Unser Gast gab an, zu den Menschen zu gehören, die sich ihr Können und Wissen durch harte Arbeit angeeignet haben. Er erklärte, dass seiner Meinung nach die Arbeit als Korrepetitor mit der intensiven Beschäftigung mit der Musik einerseits und mit den Darstellern andererseits die beste Vorbereitung für eine Operkarriere sei. Er war in dieser Funktion in Krefeld tätig, war später am Gärtnerplatztheater in München sowie in Weimar. Bevor er nach Mannheim kam, war er frei tätig, unter anderem in Südafrika, sowie als Professor an der Hochschule in Zagreb.

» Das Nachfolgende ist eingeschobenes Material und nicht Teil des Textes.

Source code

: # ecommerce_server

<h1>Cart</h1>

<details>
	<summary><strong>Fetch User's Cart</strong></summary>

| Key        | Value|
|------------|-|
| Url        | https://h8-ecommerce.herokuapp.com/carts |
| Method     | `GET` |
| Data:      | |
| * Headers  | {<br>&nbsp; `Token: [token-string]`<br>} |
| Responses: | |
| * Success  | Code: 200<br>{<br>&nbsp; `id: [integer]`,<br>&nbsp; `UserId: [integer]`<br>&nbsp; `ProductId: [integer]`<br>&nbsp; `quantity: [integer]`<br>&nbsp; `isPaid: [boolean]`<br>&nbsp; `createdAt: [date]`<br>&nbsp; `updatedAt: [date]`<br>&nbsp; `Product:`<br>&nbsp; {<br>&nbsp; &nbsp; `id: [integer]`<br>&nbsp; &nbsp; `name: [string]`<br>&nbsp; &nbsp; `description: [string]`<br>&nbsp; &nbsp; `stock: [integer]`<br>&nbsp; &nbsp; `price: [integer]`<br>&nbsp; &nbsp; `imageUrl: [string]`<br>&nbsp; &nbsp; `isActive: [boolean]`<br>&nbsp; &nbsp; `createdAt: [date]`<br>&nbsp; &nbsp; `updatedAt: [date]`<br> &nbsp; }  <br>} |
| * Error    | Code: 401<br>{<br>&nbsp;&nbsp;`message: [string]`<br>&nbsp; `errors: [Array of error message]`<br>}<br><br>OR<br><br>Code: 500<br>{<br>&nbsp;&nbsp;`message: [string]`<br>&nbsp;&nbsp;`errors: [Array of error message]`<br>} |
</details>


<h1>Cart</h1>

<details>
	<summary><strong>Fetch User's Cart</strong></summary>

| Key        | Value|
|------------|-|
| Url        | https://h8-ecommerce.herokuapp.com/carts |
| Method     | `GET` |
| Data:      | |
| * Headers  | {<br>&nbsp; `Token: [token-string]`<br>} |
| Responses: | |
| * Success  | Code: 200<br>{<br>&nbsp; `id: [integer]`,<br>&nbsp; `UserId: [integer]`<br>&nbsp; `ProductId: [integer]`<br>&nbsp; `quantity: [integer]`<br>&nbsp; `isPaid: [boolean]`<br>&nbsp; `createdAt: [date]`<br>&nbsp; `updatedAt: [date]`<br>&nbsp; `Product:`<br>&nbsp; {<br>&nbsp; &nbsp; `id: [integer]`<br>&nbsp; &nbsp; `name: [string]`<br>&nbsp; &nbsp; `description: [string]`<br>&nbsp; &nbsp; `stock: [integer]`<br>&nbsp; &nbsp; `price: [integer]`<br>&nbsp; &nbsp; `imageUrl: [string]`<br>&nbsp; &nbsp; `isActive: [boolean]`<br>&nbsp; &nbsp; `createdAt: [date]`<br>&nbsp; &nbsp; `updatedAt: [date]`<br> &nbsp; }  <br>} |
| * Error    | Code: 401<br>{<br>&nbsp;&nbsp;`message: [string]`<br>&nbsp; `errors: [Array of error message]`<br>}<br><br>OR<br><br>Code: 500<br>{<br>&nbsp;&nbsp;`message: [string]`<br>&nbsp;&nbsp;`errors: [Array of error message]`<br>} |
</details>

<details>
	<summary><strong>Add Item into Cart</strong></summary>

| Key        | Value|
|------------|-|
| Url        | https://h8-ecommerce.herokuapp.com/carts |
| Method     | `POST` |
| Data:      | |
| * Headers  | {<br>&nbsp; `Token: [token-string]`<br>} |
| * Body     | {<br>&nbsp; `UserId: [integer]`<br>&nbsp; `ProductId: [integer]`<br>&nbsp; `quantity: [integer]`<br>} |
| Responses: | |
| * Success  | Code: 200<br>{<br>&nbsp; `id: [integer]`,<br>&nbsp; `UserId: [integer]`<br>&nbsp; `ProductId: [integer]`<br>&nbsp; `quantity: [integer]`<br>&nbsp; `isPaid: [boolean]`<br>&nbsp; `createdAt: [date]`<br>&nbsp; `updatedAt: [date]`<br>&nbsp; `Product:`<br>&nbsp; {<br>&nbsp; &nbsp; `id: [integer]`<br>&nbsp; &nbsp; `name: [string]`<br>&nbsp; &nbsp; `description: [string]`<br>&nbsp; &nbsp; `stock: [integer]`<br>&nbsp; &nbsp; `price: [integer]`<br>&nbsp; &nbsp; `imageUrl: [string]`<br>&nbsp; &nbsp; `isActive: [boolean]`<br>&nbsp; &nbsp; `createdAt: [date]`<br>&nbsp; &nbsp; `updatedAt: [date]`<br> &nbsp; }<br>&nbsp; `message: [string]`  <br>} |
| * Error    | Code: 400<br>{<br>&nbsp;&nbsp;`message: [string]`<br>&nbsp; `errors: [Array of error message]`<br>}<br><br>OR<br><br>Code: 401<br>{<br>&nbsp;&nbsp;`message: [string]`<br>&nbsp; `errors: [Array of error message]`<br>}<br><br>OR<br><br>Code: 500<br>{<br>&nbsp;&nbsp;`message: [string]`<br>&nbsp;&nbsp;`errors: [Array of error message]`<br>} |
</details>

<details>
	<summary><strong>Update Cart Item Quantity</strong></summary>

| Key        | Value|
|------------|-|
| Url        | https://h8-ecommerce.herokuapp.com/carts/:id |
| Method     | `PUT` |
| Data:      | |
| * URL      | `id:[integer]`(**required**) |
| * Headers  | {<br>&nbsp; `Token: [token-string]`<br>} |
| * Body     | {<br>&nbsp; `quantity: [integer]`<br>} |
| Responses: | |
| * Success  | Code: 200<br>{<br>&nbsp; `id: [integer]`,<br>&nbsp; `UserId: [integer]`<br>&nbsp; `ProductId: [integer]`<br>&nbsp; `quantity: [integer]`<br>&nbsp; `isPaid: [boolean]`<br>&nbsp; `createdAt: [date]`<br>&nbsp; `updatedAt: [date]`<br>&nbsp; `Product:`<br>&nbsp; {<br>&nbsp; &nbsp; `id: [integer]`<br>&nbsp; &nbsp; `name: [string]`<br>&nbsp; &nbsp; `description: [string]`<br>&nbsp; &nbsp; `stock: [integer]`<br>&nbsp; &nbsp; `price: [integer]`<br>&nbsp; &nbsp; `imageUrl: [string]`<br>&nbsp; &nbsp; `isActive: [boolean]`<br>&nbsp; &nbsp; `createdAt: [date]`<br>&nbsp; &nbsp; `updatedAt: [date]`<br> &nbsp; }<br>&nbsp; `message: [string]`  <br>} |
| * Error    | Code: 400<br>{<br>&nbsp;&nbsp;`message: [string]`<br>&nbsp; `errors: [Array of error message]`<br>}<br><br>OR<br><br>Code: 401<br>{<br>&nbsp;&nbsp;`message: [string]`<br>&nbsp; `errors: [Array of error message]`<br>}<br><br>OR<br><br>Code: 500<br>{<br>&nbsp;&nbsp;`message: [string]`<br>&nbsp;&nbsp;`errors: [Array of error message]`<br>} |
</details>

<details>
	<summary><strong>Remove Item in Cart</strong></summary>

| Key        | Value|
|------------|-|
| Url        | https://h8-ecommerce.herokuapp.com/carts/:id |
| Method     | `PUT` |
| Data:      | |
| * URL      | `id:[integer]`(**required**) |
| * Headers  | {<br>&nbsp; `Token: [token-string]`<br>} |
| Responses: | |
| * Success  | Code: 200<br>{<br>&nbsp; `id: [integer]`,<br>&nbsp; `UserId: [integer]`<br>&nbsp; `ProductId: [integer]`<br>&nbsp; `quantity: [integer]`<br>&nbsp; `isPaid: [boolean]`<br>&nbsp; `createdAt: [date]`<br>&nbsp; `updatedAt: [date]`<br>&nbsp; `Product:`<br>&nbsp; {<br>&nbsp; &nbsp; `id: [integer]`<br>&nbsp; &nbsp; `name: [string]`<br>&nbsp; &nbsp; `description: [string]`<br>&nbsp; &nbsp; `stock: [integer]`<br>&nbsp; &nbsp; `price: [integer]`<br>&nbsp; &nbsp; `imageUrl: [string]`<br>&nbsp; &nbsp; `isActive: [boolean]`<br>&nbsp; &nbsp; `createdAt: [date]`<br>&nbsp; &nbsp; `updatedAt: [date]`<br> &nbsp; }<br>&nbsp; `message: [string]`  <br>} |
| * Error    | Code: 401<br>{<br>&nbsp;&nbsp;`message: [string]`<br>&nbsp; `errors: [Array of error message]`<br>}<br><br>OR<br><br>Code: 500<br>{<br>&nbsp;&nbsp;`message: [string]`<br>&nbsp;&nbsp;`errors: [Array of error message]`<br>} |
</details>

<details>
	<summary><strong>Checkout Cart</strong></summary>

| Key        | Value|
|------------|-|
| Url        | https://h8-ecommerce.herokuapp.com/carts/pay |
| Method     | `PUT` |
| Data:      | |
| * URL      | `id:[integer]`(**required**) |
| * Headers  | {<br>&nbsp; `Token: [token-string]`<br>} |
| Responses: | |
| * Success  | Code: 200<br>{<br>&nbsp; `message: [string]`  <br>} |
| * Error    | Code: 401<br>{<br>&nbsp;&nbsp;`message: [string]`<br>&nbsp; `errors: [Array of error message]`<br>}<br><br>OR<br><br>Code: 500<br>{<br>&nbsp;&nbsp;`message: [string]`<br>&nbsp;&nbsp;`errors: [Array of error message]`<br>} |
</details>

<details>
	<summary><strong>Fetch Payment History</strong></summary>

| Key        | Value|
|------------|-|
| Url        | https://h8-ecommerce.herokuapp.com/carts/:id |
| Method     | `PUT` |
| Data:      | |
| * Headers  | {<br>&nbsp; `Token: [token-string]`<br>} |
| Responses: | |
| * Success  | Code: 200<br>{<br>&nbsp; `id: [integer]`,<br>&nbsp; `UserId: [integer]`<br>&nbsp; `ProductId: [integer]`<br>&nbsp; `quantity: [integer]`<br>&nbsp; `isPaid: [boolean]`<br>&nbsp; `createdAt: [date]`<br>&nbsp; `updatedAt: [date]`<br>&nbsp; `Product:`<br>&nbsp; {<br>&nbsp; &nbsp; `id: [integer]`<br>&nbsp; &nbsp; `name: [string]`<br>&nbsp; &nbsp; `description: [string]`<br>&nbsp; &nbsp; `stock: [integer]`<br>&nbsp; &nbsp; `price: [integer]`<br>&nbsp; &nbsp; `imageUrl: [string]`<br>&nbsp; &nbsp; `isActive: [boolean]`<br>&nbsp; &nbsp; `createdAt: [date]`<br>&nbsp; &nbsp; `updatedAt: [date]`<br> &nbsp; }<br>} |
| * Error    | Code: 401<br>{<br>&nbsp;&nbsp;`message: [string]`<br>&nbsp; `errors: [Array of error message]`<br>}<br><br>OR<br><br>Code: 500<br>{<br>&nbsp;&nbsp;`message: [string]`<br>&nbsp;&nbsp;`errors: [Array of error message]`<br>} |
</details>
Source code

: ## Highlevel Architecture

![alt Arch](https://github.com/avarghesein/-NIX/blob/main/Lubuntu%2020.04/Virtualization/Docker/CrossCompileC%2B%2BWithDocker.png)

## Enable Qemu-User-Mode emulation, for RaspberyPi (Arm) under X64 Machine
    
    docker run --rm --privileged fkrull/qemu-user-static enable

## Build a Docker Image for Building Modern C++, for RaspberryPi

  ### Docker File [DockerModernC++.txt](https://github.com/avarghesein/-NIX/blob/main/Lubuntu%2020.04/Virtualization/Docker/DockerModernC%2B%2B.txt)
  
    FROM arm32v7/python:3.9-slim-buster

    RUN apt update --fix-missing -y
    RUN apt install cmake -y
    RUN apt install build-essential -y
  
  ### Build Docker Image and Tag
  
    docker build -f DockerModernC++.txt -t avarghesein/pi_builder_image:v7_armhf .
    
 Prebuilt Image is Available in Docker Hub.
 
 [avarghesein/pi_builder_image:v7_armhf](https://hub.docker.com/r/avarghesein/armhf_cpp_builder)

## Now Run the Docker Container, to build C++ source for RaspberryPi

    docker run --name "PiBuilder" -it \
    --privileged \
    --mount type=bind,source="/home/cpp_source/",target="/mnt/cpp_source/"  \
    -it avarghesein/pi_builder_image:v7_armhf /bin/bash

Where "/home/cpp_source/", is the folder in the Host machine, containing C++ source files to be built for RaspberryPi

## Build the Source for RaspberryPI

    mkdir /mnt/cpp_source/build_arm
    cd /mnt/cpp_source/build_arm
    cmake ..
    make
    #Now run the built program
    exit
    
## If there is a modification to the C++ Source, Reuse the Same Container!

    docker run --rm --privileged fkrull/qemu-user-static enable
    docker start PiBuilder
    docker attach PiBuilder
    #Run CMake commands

Zur Illustration seiner musikalischen Vorstellungen wurden drei Musikbeispiele vorgestellt. Anhand der Aufnahme mit der Jazzmusik Keith Jarrett wurde die Fähigkeit zu Improvisation hervorgehoben. Bei einem Ausschnitt aus den Vier Jahreszeiten imponierte die Virtuosität der Solistin. Anhand einer historischen Traviata Aufnahme wies A. Kalajdzic auf die über Jahrzehnte gewandelte Vorstellung von gesanglicher Kultur hin.
Als Vater von 2 Söhnen ist Kalajdzic überzeugt, dass die musikalische Erziehung auch heute noch ihren Platz hat, und dass das Interesse an der Musik auch in Zukunft noch vorhanden sein wird. Im Verlaufe des Abends wurden viele Vorstellungen deutlich, die unser Gast in Bezug auf seine Arbeit sowie auf die Zusammenarbeit mit dem Orchester und den Sängern hat. So ist nachvollziehbar, dass die angestrebte hohe Qualität der Aufführung in einem Konzert mit einem Instrumentalsolisten leichter erreichbar ist als in einer Opernproduktion mit vielen Beteiligten. Das Ergebnis, das die Zuhörer geboten bekommen, ist immer eine, im Idealfall gelungene, Synthese zwischen der Vorstellung des Dirigenten und der Umsetzung durch die Orchestermitglieder. Da jeder dieser Musiker über eine hohe Qualifikation verfügt, entsteht das Ergebnis durch ein Miteinander und einen Austausch der unterschiedlichen Vorstellungen. Der Dirigent muss letzten Endes aber über die endgültige Fassung entscheiden, die Zeit der ausschließlich autoritär agierenden Dirigenten scheint jedoch vorbei zu sein. Alexander Kalajdzic präsentierte sich als wortgewandter und nachdenklicher Musiker, der den Gästen die Rolle des Dirigenten unter vielfältigen Gesichtspunkten eindrucksvoll nahe brachte.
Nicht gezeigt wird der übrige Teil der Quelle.